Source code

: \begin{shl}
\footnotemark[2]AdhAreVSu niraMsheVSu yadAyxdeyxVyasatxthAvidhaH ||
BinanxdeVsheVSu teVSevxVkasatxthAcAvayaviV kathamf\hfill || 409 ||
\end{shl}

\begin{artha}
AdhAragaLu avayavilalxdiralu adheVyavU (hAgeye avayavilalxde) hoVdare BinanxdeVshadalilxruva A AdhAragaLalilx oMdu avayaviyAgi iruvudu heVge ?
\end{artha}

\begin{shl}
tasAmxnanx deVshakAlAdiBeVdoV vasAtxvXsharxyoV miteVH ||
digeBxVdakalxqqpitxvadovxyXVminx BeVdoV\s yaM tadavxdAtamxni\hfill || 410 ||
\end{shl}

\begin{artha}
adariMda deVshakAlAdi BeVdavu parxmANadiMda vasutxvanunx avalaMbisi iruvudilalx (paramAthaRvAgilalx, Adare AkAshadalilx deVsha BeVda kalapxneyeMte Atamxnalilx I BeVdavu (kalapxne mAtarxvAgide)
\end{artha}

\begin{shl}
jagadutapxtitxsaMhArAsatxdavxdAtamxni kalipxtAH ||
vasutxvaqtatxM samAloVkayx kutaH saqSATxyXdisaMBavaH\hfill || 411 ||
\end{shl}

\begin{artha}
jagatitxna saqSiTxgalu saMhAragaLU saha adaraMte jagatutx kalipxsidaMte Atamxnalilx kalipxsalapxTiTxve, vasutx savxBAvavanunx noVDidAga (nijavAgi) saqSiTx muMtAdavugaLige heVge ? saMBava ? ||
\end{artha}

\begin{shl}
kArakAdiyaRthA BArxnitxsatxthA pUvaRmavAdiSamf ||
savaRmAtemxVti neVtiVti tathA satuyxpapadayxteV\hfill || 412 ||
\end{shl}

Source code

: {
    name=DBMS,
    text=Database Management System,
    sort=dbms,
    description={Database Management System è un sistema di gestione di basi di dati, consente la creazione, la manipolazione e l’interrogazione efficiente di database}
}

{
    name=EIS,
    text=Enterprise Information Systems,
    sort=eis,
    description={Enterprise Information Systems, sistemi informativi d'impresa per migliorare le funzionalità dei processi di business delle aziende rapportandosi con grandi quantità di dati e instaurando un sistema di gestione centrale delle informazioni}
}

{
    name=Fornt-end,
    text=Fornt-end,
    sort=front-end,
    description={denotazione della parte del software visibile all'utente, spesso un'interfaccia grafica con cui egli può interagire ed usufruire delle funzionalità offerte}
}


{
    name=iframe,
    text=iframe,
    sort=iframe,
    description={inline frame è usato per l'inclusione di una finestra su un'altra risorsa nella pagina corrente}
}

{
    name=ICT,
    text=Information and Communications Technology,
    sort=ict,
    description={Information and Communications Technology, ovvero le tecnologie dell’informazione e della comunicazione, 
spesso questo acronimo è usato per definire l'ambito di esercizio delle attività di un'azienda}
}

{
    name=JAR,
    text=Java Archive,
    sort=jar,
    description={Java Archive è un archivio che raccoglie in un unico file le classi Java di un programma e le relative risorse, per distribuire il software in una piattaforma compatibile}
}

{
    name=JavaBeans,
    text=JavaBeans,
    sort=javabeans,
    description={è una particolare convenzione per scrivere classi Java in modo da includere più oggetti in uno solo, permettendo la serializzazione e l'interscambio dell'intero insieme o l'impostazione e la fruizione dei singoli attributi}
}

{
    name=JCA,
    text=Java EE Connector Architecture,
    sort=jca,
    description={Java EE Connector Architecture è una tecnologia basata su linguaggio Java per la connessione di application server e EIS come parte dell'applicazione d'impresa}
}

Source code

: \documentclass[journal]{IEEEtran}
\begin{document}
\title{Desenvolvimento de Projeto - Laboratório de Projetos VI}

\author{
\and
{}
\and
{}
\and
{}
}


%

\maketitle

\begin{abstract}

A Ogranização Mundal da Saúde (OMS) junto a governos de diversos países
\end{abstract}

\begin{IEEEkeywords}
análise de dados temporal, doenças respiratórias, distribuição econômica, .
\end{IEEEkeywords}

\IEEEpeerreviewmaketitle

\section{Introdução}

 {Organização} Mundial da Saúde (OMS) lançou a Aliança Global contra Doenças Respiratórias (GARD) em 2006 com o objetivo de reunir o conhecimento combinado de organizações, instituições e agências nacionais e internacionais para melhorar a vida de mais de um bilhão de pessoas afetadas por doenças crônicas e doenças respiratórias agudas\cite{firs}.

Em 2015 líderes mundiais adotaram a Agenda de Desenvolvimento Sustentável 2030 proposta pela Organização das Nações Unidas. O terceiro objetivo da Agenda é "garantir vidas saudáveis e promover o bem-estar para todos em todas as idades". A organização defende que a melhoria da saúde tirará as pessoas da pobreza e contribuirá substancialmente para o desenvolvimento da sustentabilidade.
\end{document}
==
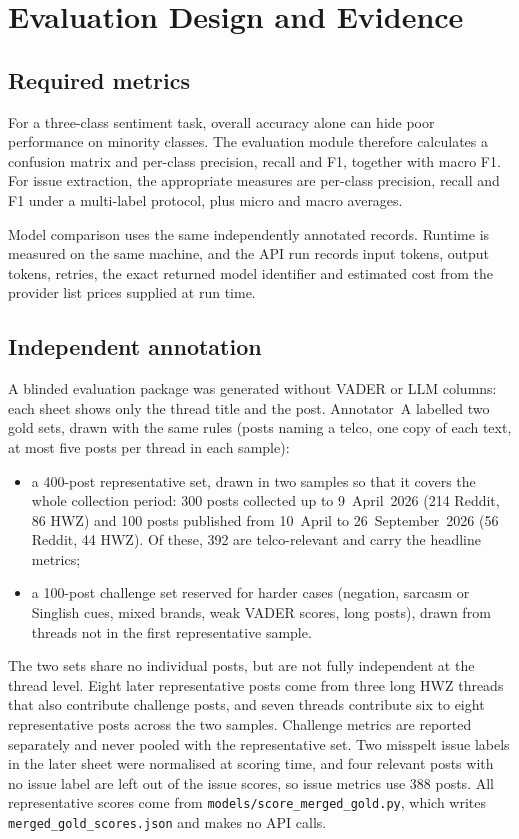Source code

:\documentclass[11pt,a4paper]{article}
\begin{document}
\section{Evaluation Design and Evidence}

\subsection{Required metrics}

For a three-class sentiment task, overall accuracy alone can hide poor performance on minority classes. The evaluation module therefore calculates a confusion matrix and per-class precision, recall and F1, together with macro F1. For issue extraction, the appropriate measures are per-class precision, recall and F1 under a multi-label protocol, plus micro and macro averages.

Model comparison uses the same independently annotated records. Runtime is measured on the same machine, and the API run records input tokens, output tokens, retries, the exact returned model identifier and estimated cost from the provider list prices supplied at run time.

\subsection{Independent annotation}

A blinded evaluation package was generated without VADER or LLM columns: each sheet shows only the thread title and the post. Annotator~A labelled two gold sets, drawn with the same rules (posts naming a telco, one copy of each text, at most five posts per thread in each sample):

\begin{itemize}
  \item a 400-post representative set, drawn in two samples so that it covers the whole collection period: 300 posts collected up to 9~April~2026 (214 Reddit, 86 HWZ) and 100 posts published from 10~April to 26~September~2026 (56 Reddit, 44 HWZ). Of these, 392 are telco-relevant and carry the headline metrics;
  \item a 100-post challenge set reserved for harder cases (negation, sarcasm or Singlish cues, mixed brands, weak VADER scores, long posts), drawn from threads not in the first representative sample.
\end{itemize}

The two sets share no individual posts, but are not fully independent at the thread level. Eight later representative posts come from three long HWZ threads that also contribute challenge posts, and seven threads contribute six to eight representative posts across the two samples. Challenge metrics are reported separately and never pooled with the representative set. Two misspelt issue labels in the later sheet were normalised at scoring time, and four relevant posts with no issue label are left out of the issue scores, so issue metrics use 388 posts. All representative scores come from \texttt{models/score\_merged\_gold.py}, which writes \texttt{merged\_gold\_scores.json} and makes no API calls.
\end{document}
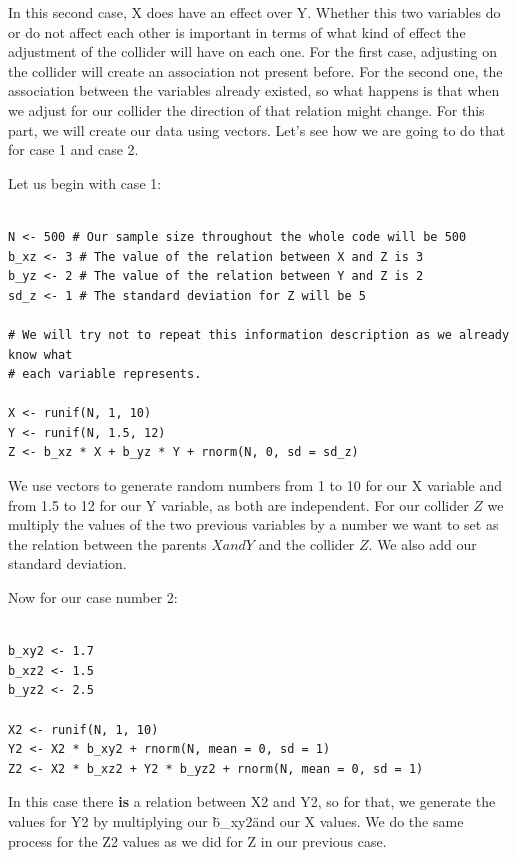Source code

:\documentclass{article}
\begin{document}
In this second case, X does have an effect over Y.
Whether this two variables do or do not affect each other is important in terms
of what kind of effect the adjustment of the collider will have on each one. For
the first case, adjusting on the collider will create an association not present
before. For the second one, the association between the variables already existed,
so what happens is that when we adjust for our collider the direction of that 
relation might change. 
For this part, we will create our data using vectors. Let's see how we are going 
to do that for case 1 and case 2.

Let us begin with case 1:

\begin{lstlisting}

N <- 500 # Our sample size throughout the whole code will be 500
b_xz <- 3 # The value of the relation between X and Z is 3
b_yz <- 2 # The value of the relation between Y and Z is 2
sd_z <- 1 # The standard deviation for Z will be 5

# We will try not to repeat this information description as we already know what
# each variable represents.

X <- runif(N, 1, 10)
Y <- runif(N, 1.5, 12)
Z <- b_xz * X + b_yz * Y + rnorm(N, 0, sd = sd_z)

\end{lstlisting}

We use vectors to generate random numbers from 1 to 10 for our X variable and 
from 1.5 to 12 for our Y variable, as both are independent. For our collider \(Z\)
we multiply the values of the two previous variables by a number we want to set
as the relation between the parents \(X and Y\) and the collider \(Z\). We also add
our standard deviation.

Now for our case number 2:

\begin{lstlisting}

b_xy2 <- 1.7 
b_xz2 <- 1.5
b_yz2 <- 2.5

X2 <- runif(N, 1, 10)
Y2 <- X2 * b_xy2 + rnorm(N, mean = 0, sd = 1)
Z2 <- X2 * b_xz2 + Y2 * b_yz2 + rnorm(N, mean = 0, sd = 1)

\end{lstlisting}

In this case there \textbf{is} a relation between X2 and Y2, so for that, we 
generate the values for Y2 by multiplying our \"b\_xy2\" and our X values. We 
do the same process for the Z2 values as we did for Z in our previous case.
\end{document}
---
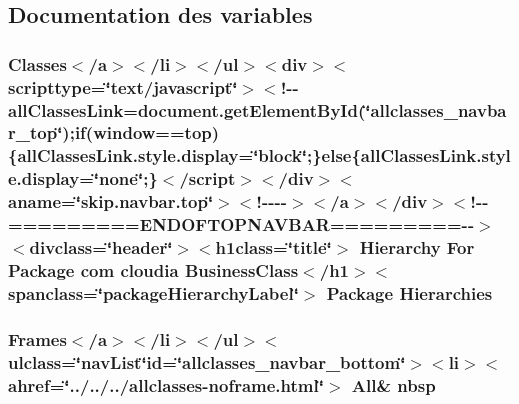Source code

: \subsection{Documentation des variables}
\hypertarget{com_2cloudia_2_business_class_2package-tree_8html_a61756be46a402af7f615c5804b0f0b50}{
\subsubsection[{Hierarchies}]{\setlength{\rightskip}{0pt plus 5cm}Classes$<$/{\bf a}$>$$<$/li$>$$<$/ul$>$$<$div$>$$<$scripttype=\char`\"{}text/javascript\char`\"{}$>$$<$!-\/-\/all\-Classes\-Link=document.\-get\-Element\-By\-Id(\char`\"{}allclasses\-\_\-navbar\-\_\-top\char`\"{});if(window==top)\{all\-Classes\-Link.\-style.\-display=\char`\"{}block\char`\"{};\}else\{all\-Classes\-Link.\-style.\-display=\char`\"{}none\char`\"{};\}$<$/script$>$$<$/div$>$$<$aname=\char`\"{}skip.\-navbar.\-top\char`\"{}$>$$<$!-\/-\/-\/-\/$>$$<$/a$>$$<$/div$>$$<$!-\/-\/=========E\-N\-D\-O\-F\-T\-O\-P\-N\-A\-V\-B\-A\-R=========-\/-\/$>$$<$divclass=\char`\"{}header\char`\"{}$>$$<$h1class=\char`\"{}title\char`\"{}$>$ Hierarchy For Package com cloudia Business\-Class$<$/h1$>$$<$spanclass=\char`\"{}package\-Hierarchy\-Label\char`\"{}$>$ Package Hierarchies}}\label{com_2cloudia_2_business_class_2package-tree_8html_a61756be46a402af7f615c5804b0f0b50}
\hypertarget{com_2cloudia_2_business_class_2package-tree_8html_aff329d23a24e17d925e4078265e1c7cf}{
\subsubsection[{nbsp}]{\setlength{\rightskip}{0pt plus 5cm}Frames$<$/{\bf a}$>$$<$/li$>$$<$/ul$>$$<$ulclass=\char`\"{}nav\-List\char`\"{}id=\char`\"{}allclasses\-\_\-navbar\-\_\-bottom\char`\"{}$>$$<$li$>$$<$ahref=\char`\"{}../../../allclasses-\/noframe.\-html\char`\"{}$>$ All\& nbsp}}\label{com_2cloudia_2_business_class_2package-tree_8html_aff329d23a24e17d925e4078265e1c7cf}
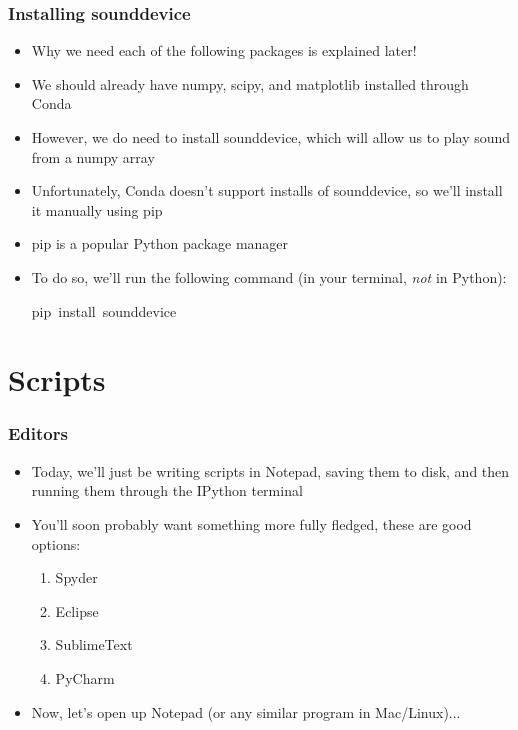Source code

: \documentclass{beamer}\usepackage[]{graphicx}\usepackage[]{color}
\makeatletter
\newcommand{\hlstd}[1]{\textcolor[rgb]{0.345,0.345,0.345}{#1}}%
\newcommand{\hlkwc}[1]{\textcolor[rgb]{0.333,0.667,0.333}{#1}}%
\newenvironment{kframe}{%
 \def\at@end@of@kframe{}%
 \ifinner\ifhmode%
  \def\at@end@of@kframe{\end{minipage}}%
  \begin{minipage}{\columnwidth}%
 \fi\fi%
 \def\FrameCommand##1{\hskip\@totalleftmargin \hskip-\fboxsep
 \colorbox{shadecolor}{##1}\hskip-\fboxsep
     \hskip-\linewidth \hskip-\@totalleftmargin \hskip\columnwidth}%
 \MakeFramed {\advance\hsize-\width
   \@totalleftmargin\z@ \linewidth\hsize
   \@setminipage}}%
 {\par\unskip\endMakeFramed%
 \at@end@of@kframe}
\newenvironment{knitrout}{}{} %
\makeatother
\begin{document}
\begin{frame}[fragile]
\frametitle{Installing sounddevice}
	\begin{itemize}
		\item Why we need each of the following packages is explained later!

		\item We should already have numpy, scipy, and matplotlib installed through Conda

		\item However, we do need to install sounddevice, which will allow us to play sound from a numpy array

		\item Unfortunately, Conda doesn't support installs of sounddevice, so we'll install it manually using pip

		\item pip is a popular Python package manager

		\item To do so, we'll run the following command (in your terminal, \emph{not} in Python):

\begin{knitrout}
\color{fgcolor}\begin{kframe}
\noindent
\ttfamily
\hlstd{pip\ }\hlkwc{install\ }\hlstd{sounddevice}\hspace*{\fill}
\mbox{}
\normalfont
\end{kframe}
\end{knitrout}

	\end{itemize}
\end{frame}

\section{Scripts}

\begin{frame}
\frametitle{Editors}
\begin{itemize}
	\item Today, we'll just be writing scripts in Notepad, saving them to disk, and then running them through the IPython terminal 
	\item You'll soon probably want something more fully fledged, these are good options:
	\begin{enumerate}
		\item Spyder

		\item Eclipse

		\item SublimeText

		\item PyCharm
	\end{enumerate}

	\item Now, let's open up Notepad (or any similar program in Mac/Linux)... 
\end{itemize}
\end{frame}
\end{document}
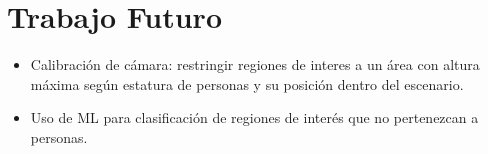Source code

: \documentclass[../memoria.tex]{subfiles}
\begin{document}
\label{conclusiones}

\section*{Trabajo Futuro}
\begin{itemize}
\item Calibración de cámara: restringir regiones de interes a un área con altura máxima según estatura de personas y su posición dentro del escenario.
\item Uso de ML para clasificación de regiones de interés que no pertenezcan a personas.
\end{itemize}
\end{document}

## The task
The required answer is the run of lines above, starting at the line with "b_xz <- 3 # The" and ending at the line with "Z2 <- X2 * b_xz2", reproduced exactly with both ends.

## Task answer
b_xz <- 3 # The value of the relation between X and Z is 3
b_yz <- 2 # The value of the relation between Y and Z is 2
sd_z <- 1 # The standard deviation for Z will be 5

# We will try not to repeat this information description as we already know what
# each variable represents.

X <- runif(N, 1, 10)
Y <- runif(N, 1.5, 12)
Z <- b_xz * X + b_yz * Y + rnorm(N, 0, sd = sd_z)

\end{lstlisting}

We use vectors to generate random numbers from 1 to 10 for our X variable and 
from 1.5 to 12 for our Y variable, as both are independent. For our collider \(Z\)
we multiply the values of the two previous variables by a number we want to set
as the relation between the parents \(X and Y\) and the collider \(Z\). We also add
our standard deviation.

Now for our case number 2:

\begin{lstlisting}

b_xy2 <- 1.7 
b_xz2 <- 1.5
b_yz2 <- 2.5

X2 <- runif(N, 1, 10)
Y2 <- X2 * b_xy2 + rnorm(N, mean = 0, sd = 1)
Z2 <- X2 * b_xz2 + Y2 * b_yz2 + rnorm(N, mean = 0, sd = 1)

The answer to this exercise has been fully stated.